__TASK ITEM__: What is needed is an exact transcription of the line with "개발을 맡게 되었습니다." and all the lines that follow it in the entries below; add nothing else.

--- GIVEN DATA Enclosed Below ---

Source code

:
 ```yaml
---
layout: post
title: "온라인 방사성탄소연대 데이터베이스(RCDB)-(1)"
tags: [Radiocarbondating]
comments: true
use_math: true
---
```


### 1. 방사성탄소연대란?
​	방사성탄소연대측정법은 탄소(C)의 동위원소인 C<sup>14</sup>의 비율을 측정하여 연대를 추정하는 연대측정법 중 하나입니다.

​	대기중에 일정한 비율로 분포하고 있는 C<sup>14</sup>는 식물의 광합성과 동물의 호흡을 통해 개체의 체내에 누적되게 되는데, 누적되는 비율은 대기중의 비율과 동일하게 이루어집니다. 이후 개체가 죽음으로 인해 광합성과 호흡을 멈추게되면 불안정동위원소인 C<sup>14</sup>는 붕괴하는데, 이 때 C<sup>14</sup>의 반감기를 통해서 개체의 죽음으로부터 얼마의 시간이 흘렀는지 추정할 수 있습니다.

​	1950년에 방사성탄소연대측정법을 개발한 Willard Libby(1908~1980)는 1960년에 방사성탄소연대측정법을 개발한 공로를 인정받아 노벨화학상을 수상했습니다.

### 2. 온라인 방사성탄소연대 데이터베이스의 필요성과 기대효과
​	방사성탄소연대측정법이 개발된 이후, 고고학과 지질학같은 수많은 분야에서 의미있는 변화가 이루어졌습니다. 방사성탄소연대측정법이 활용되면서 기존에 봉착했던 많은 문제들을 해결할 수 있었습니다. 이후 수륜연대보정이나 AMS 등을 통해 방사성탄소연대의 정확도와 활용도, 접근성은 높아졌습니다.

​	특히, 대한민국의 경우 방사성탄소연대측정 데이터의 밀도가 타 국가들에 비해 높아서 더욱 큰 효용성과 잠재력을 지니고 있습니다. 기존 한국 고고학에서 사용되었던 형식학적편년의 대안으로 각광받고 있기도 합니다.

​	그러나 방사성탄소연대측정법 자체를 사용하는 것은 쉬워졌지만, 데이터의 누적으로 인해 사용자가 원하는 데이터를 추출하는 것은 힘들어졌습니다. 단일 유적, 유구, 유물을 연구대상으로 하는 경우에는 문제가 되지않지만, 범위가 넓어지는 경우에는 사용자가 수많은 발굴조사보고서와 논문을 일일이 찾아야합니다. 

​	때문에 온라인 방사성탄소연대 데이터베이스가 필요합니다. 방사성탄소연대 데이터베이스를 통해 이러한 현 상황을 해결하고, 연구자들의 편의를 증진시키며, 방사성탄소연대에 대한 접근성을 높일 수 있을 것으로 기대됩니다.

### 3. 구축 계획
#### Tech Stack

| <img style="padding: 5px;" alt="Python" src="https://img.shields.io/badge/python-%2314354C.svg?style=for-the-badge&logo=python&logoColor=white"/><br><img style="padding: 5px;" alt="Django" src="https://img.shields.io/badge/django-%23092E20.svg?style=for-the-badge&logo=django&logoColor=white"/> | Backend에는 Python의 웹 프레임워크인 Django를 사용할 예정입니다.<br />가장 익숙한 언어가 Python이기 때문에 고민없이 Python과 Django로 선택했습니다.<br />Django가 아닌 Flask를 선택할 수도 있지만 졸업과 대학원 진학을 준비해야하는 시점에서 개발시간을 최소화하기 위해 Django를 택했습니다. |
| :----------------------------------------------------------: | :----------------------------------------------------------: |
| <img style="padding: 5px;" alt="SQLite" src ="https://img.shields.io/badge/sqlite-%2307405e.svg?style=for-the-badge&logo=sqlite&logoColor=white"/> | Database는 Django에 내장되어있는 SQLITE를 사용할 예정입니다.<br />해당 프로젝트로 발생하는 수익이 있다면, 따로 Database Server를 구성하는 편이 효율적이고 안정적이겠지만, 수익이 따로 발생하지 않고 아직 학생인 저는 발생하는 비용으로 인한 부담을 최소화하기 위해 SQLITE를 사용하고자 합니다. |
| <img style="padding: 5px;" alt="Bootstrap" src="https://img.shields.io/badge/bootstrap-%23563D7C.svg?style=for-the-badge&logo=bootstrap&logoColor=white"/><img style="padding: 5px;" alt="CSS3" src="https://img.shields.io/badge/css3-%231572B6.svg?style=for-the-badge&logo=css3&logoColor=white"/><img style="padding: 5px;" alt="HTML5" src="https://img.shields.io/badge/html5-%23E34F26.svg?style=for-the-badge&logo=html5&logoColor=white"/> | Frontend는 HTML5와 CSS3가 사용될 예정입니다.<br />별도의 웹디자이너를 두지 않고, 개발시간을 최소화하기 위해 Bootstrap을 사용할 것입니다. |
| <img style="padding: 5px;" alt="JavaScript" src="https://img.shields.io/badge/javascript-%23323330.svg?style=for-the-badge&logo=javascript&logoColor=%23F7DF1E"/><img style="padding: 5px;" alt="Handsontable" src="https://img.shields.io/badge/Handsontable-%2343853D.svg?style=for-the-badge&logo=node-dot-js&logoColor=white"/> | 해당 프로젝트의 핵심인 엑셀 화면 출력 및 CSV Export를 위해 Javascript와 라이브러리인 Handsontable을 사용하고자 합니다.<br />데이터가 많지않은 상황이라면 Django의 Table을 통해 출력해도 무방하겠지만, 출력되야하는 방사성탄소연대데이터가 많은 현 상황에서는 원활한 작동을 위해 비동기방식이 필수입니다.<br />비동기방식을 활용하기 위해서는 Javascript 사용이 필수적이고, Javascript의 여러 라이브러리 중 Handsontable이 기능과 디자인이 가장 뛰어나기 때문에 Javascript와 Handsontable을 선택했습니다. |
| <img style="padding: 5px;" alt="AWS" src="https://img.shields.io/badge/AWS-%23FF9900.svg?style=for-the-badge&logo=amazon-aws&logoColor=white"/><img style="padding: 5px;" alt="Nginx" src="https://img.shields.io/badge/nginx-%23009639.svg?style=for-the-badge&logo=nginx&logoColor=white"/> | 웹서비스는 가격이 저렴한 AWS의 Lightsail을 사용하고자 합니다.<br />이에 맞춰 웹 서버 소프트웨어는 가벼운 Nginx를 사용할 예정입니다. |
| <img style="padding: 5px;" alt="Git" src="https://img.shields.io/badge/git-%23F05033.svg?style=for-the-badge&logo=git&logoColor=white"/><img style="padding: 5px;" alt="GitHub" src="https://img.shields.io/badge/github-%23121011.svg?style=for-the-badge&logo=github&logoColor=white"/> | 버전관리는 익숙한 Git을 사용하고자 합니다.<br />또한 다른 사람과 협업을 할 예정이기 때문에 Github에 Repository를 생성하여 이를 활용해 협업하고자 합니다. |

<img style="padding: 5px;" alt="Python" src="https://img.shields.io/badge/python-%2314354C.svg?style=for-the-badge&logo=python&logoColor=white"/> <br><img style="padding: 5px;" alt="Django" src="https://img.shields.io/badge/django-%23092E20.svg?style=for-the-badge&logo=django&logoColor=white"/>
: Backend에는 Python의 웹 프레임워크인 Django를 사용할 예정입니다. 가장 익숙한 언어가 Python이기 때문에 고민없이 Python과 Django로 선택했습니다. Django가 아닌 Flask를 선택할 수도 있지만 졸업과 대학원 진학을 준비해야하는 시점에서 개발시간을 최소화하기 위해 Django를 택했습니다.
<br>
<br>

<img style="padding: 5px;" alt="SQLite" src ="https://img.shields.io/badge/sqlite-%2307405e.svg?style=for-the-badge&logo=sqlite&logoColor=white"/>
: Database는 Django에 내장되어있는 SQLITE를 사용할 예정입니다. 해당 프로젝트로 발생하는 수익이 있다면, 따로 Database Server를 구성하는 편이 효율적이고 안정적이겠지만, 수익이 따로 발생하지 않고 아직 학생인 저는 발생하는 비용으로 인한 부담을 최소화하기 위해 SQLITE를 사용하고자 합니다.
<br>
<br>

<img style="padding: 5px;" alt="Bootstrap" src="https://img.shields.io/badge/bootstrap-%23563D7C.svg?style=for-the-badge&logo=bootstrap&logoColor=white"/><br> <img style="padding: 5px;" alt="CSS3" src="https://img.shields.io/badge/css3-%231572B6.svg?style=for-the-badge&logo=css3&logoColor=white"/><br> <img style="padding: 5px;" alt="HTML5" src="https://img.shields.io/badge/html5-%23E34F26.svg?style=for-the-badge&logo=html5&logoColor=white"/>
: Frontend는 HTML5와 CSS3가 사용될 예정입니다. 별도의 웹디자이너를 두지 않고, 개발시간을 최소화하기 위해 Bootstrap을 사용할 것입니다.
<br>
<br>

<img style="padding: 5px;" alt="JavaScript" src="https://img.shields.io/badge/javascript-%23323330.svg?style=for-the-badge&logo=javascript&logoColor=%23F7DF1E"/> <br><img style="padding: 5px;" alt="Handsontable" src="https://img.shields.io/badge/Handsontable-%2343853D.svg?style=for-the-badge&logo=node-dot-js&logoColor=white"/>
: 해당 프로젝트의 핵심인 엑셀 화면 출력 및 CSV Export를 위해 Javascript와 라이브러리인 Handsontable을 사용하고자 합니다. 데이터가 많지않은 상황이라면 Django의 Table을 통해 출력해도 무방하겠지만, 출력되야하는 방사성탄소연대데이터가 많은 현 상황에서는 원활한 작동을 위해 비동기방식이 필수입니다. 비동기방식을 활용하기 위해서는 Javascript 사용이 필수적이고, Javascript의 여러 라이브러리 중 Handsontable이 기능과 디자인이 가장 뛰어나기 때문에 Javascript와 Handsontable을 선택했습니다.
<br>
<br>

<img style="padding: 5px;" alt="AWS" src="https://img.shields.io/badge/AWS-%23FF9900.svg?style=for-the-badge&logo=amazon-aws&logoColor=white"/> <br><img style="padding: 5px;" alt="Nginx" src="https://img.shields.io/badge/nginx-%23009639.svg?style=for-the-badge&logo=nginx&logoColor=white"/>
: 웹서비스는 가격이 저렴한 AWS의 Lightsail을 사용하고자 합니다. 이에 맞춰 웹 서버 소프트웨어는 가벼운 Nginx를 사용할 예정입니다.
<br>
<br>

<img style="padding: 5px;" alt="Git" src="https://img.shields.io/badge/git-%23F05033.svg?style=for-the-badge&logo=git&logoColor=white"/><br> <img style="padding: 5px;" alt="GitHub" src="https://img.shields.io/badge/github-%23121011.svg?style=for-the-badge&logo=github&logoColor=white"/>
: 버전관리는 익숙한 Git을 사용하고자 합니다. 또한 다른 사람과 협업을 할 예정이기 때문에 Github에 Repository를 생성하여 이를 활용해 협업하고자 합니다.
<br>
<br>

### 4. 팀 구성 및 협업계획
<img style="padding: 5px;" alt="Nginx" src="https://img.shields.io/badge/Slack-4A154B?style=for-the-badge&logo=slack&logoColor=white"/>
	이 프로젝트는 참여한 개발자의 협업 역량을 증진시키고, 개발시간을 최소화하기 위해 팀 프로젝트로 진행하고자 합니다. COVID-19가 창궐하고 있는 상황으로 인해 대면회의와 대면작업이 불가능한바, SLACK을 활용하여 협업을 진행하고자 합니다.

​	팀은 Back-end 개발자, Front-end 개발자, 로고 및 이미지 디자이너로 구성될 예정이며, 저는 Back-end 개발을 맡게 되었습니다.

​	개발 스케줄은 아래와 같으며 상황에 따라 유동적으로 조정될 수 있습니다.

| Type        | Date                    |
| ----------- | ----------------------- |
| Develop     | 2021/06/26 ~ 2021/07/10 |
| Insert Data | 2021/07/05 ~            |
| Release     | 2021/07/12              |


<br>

--- End of Enclosed GIVEN DATA ---

__ANSWER SPACE__:
​	팀은 Back-end 개발자, Front-end 개발자, 로고 및 이미지 디자이너로 구성될 예정이며, 저는 Back-end 개발을 맡게 되었습니다.

​	개발 스케줄은 아래와 같으며 상황에 따라 유동적으로 조정될 수 있습니다.

| Type        | Date                    |
| ----------- | ----------------------- |
| Develop     | 2021/06/26 ~ 2021/07/10 |
| Insert Data | 2021/07/05 ~            |
| Release     | 2021/07/12              |


<br>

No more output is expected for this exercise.